228 Trader Kripto Ilegal Terbongkar

Sumber Gambar: Bloomberg Technoz
Penipuan Investasi Kripto Skala Besar
Webnity Id, Jawa Tengah - Aparat penegak hukum berhasil membongkar jaringan perdagangan aset kripto ilegal yang melibatkan 228 pelaku di seluruh Indonesia. Modus operandi kelompok ini adalah mengiming-imingi calon korban dengan janji imbal hasil investasi tinggi tanpa risiko, sebuah klaim yang menurut otoritas jelas tidak masuk akal dalam dunia aset digital.
Jaringan Terstruktur dan Tersebar Luas
Operasi ilegal ini ternyata memiliki struktur hierarkis yang rapi, mulai dari pengumpul dana (fund collector), trader hingga penyebar promosi di media sosial. Wilayah operasi mereka terpantau masif di Pulau Jawa, Sumatera, dan Sulawesi. Badan Pengawas Perdagangan Berjangka Komoditi (Bappebti) menyatakan bahwa para pelaku tidak terdaftar sebagai penyelenggara perdagangan aset kripto resmi.
Beberapa platform yang digunakan antara lain aplikasi berbasis Telegram dan situs web ilegal yang menyamar sebagai perusahaan investasi resmi. Padahal, platform ini tidak memiliki izin dari Bappebti maupun Otoritas Jasa Keuangan (OJK).
Modus Janji Untung Tanpa Rugi
Para pelaku menawarkan program investasi dengan iming-iming:
- Imbal hasil harian hingga 5%
- Tidak ada risiko kerugian
- Sistem autopilot trading
- Dukungan teknologi AI
"Ini adalah red flag besar," kata Rahmat, Kepala Bappebti, dalam konferensi pers virtual. "Investasi yang menjanjikan return tinggi tanpa risiko pasti abal-abal. Di dunia nyata, tidak ada keuntungan tanpa risiko."
Berdasarkan penyelidikan, pola yang digunakan sangat mirip dengan skema ponzi. Dana baru digunakan untuk membayar imbal hasil korban awal, sehingga menciptakan ilusi profitabilitas.

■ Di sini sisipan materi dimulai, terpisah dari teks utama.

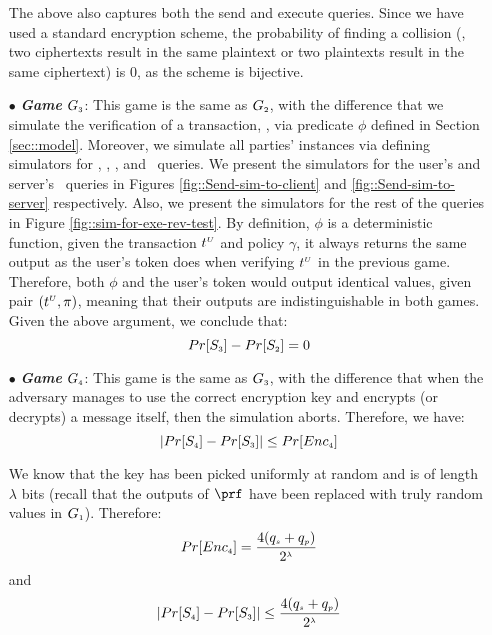 \begin{itemize}
The above also captures both the send and execute queries. Since we have used a standard encryption scheme, the probability of finding a collision (\eg, two ciphertexts result in the same plaintext or two plaintexts result in the same ciphertext) is $0$, as the scheme is bijective. 



\item[$\bullet$] \textit{\textbf{Game}}  $G_{\scriptscriptstyle  3}$: This game is the same as $G_{\scriptscriptstyle  2}$, with the difference that we simulate the verification of a transaction, \ie, via predicate $\phi$ defined in Section \ref{sec::model}. Moreover, we simulate all parties' instances via defining simulators for  \send, \execute, \reveal, and \test\ queries. We present the simulators for the user's and server's \send\ queries in Figures \ref{fig::Send-sim-to-client} and \ref{fig::Send-sim-to-server} respectively. Also, we present the simulators for the rest of the queries in Figure \ref{fig::sim-for-exe-rev-test}. By definition,  $\phi$ is a deterministic function, given the transaction $t^{\scriptscriptstyle  U}$ and policy $\gamma$, it always returns the same output as the user's token does when verifying $t^{\scriptscriptstyle  U}$ in the previous game.  Therefore, both $\phi$ and the user's token would output identical values, given pair $(t^{\scriptscriptstyle  U}, \pi)$, meaning that their outputs are indistinguishable in both games.  Given the above argument, we conclude that:  
%
\begin{equation}\label{eq::game_3}
Pr[S_{\scriptscriptstyle  3}]-Pr[S_{\scriptscriptstyle  2}]=0
\end{equation}
%
\item[$\bullet$] \textit{\textbf{Game}}  $G_{\scriptscriptstyle  4}$: This game is the same as $G_{\scriptscriptstyle  3}$, with the difference that when the adversary manages to use the correct encryption key and encrypts (or decrypts) a message itself, then the simulation aborts. Therefore, we have: 
%
\begin{equation*}
|Pr[S_{\scriptscriptstyle  4}]-Pr[S_{\scriptscriptstyle  3}]|\leq Pr[Enc_{\scriptscriptstyle  4}]
\end{equation*}


We know that the key has been picked uniformly at random and is of length $\lambda$ bits (recall that the outputs of $\prf$ have been replaced with truly random values in $G_{\scriptscriptstyle  1}$). Therefore:
%
 $$Pr[Enc_{\scriptscriptstyle  4}]=\frac{4(q_{\scriptscriptstyle  s}+q_{\scriptscriptstyle  p})}{2^{\scriptscriptstyle \lambda}}$$ and 
 \begin{equation}\label{eq::game_4}
 |Pr[S_{\scriptscriptstyle  4}]-Pr[S_{\scriptscriptstyle  3}]|\leq \frac{4(q_{\scriptscriptstyle  s}+q_{\scriptscriptstyle  p})}{2^{\scriptscriptstyle \lambda}}
 \end{equation}
%


\end{itemize}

Kerugian Miliaran Rupiah dan Langkah Hukum
| Data Kasus | Detail |
|---|---|
| Jumlah Tersangka | 228 |
| Nilai Kerugian (estimasi) | Rp 347 Miliar |
| Platform Terlibat | 12 aplikasi ilegal |
| Wilayah Terdampak | 11 Provinsi |
Dari jumlah tersebut, sebanyak 89 orang telah ditetapkan sebagai tersangka, sementara 139 lainnya masih dalam pemeriksaan lebih lanjut. Aset digital senilai lebih dari Rp 68 miliar telah dibekukan, termasuk dompet digital (wallet) dan rekening bank yang digunakan untuk menampung dana investor.
"Masyarakat harus ekstra hati-hati. Cek dulu legalitas penyelenggara melalui situs resmi Bappebti," tambah Rahmat.

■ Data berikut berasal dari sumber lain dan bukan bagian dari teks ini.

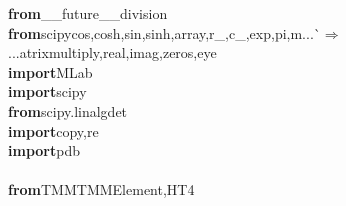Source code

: {{\def\dash{\raise2.1pt\hbox{\rule{4pt}{0.3pt}}\hspace{1pt}}\begin{tabbing}
{\textbf{from}}\hspace{5pt}\_\_future\_\_\hspace{5pt}division
\\
{\textbf{from}}\hspace{5pt}scipy\hspace{5pt}cos,\hspace{5pt}cosh,\hspace{5pt}sin,\hspace{5pt}sinh,\hspace{5pt}array,\hspace{5pt}r\_,\hspace{5pt}c\_,\hspace{5pt}exp,\hspace{5pt}pi,\hspace{5pt}m{}...\`$\Rightarrow$\\
...{}atrixmultiply,\hspace{5pt}real,\hspace{5pt}imag,\hspace{5pt}zeros,\hspace{5pt}eye
\\
{\textbf{import}}\hspace{5pt}MLab
\\
{\textbf{import}}\hspace{5pt}scipy
\\
{\textbf{from}}\hspace{5pt}scipy.linalg\hspace{5pt}det
\\
{\textbf{import}}\hspace{5pt}copy,\hspace{5pt}re
\\
{\textbf{import}}\hspace{5pt}pdb
\\

\\
{\textbf{from}}\hspace{5pt}TMM\hspace{5pt}TMMElement,\hspace{5pt}HT4
\\


\end{tabbing}}}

Bappebti dan Polri berkomitmen akan terus mengungkap kasus serupa, terutama dengan maraknya penawaran investasi kripto di platform digital yang menyasar generasi muda.
Dampak Sosial dan Edukasi Publik
Kasus ini menyiratkan urgensi edukasi publik mengenai literasi keuangan dan investasi digital. Banyak korban merupakan karyawan swasta dan ibu rumah tangga yang tergiur iming-iming cepat kaya.
Lembaga Swadaya Masyarakat seperti Payung Digital mulai intensif melakukan kampanye edukasi daring, menyebarkan panduan mengenali investasi bodong. Mereka juga menyediakan saluran pelaporan bagi masyarakat yang merasa tertipu.
"Kami ingin generasi muda tidak hanya melek teknologi, tapi juga melek risiko," ujar Dinda, relawan Payung Digital.